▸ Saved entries

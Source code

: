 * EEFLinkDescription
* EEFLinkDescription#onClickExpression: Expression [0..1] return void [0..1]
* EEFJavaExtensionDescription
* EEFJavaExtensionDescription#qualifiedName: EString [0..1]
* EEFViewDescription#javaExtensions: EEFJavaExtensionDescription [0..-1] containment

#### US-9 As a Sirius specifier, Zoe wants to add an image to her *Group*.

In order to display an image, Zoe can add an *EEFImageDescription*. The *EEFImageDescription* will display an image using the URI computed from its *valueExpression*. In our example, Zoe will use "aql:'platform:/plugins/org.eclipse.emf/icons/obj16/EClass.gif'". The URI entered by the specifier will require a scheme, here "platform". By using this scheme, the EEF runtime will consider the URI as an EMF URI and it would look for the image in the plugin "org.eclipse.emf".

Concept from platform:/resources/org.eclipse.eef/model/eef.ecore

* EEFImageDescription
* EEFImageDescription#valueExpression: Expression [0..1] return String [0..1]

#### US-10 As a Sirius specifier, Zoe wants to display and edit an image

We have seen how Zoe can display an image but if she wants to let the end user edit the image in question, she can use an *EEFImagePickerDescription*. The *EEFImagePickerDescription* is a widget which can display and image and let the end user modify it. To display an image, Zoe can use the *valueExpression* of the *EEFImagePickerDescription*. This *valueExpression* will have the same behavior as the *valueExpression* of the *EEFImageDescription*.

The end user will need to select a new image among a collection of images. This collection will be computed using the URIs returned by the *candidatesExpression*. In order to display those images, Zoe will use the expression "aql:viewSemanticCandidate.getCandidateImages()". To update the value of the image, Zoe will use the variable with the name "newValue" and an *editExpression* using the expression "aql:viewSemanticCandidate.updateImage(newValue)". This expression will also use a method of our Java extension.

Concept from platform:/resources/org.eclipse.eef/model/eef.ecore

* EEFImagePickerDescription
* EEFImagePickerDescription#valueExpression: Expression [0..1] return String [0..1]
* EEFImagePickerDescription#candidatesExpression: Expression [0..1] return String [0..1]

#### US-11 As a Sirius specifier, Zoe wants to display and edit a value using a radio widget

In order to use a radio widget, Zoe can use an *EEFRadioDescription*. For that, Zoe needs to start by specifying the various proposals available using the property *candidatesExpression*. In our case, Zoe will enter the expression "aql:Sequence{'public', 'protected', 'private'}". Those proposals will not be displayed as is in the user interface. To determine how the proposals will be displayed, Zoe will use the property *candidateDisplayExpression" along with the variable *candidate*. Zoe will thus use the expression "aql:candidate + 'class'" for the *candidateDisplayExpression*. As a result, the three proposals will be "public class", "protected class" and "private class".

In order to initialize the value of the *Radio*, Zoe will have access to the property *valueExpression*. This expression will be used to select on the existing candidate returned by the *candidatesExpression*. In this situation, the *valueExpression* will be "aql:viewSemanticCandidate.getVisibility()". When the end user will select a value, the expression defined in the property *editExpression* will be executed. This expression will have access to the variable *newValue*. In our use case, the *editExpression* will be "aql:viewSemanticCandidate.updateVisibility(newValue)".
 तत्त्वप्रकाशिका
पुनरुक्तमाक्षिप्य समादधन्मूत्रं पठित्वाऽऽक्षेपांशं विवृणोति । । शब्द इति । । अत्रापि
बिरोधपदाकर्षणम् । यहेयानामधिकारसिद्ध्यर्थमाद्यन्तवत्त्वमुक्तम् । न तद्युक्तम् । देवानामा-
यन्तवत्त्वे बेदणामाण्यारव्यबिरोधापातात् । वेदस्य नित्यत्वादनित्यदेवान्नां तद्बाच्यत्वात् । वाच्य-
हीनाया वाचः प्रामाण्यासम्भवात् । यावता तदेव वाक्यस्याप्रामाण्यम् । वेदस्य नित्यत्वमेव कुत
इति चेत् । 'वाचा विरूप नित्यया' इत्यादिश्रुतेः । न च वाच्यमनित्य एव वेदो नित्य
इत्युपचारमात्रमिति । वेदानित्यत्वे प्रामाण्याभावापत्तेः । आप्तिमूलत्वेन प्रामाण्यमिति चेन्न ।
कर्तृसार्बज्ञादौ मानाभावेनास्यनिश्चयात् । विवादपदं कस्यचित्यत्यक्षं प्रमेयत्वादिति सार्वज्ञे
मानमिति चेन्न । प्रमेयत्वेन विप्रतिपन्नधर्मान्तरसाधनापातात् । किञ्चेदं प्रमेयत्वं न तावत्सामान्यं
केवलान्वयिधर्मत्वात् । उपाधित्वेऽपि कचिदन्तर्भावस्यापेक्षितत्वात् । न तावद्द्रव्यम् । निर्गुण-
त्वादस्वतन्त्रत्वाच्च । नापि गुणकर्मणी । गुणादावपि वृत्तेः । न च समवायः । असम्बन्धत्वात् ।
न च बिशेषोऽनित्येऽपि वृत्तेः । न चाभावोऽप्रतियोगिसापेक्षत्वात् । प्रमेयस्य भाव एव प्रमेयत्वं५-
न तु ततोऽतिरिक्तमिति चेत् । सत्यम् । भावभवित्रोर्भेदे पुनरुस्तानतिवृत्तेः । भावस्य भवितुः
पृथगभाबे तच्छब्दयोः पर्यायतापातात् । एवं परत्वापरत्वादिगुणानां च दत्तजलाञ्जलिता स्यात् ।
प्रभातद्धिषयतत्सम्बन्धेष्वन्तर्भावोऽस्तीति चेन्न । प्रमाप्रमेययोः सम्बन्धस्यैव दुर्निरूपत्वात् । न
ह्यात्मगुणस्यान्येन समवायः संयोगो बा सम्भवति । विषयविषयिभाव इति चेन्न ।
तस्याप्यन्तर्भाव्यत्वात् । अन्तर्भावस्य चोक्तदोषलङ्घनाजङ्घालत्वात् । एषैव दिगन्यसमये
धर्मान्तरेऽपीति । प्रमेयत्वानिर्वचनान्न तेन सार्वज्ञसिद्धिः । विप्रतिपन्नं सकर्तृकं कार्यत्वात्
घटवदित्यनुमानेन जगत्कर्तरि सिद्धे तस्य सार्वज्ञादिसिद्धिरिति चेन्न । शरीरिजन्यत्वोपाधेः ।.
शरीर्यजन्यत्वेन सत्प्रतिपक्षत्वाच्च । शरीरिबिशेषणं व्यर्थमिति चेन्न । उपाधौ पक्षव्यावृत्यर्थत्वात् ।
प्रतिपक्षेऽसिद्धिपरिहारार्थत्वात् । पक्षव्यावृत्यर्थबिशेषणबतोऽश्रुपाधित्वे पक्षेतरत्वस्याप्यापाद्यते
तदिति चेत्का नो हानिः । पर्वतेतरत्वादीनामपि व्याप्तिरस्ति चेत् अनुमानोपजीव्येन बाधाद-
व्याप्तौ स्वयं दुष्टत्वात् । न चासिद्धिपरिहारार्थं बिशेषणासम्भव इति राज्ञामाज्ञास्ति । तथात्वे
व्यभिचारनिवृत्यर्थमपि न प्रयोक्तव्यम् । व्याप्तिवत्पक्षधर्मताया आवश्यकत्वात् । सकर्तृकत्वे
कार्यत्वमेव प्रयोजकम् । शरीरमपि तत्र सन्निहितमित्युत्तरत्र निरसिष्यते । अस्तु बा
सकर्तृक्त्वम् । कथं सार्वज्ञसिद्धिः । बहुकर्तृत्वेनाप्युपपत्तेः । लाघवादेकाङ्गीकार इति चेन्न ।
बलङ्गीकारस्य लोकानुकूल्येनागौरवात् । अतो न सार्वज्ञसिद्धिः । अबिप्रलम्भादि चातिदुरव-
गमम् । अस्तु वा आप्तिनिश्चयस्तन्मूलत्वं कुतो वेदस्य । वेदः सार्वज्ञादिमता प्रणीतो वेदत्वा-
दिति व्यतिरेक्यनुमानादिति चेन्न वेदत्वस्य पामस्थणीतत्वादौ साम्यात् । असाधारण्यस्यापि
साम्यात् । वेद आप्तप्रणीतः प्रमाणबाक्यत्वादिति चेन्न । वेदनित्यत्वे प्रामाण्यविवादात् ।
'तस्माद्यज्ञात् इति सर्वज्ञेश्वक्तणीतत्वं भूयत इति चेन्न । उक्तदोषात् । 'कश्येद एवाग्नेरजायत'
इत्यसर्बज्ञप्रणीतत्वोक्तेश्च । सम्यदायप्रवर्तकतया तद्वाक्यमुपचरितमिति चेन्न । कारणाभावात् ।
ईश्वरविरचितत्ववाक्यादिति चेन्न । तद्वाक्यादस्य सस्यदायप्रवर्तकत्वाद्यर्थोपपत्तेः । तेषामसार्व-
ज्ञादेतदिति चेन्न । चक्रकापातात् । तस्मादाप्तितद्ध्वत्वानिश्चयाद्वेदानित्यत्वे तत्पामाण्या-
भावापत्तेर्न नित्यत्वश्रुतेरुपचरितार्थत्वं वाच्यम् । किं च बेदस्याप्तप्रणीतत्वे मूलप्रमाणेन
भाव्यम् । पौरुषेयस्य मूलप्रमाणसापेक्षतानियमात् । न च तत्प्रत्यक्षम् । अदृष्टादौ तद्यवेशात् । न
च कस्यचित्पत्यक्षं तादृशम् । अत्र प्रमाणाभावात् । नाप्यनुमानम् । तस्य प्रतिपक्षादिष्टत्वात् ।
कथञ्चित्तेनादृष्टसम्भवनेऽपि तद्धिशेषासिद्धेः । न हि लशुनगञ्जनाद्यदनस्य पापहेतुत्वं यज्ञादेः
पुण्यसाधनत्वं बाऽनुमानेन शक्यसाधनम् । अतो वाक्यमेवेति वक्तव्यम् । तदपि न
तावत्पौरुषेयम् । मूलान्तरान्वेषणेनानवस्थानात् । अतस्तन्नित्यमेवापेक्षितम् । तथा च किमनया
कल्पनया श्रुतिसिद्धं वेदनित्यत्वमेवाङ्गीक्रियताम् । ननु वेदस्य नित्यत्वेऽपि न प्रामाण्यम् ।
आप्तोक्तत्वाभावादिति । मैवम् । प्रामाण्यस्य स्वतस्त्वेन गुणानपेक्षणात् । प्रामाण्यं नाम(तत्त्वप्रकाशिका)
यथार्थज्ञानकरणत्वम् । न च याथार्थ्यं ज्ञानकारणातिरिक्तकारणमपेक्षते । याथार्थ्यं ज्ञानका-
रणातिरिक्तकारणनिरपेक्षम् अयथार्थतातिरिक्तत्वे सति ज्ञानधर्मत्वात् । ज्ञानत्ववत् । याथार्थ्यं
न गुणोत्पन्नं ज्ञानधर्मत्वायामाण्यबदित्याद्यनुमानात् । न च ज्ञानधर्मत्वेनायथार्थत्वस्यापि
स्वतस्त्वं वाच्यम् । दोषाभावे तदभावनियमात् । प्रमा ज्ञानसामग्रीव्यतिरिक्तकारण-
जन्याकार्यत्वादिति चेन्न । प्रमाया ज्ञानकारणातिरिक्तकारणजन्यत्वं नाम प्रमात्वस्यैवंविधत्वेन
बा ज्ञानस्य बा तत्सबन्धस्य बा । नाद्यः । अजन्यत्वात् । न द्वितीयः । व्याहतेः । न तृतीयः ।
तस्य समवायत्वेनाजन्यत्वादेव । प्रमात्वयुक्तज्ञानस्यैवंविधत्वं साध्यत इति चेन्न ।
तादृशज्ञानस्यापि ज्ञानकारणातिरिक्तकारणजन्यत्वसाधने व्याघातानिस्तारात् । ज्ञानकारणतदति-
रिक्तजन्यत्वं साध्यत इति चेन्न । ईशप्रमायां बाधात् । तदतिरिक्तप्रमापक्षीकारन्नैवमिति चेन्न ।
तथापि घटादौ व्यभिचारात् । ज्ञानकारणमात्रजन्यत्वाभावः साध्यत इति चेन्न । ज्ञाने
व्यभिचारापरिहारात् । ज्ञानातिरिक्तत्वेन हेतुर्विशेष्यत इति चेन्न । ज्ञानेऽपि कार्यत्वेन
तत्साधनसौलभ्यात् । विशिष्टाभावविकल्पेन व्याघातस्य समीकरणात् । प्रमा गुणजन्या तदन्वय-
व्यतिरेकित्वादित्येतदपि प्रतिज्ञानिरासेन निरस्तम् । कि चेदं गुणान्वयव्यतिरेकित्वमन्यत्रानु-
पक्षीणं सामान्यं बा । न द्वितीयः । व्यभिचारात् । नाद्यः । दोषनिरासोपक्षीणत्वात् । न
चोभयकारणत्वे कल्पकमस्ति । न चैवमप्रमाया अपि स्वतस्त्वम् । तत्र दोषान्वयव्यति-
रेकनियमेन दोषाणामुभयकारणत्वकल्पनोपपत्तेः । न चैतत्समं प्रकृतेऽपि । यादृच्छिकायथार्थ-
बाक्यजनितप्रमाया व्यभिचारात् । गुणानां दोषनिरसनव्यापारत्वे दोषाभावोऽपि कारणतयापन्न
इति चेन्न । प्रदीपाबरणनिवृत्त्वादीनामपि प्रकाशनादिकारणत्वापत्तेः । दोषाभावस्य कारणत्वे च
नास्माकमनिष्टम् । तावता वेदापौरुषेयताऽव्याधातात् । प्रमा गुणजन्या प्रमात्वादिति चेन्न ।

▸ Work instructions
How many lines of these entries contain the string "Sirius"? Reply with the number alone.

▸ Final answer
3